Having played a bunch of 10th Ed games now I should hope that AOS4 takes as little from them as possible.

The core rules alone are plagued with issues and a substantial step down from 9th, and this isn't even getting into the mess that is the Indexes. A lot of this can't be fixed either as it seems to be core central design intention rather than mistake. A good example of this is the "chaff-fication" of many units, where anything that isn't a Marine or above has been made substantially worse and seen huge points drops as a result. It leads to 8th Ed problems again with Aspect Warriors being worse than generic Marines in the areas they're meant to specialise in, but still being "good for their points" because they're so cheap. But that seems to fly in complete opposition to the Aeldari identity of a relatively small elite force.

There are so many bizarre choices in design in 10th, the consistent reintroducing issues that were problems in 8th or early 9th and fixed is one of the biggest ones in general 

I've only gotten one game in of 10th and found it substantially better than 9th, which I hated.
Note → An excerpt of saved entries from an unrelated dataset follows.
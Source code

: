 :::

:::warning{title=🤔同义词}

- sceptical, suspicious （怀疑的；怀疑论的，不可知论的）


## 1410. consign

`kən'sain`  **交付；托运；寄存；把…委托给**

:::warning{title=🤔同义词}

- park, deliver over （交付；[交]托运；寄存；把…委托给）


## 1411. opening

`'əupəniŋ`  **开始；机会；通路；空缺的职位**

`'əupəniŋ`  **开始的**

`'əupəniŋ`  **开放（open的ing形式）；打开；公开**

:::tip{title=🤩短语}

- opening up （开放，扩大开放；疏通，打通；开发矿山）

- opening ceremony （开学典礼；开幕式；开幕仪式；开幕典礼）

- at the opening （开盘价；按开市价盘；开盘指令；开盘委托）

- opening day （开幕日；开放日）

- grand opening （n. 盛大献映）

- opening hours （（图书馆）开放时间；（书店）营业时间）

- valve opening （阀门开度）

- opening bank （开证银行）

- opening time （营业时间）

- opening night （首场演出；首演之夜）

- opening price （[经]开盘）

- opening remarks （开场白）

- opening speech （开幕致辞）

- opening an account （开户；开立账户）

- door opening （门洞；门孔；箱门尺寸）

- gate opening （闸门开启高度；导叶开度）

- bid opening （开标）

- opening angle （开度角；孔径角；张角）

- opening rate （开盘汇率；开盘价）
Generally my opinion is that they didn't cut nearly enough from the rules and its still full of bad complexity.

also narratively space marines should be better than aspect warriors.
Space marines are genetically modified super humans, with the best weapons and armor the imperium has access to. They range from being able to smash through concrete walls to ripping tanks in half and winning against thousands of foes.
Not saying aspect warriors should be chaff, but pretty much everything that isn't custodes should probably be punching beneath a space marine from a narrative sense.

The real problem is the prevalence of space marines and how Eldar are supposed to be elite. They're elite in comparison to stuff like humans and orks, who are the chaff horde infantry but because space marines have such a huge saturation in the playerbase and make up so many of the games armies there is a problem with an army that is supposed to be "elite" but weaker than space marines. Its middle-man syndrome.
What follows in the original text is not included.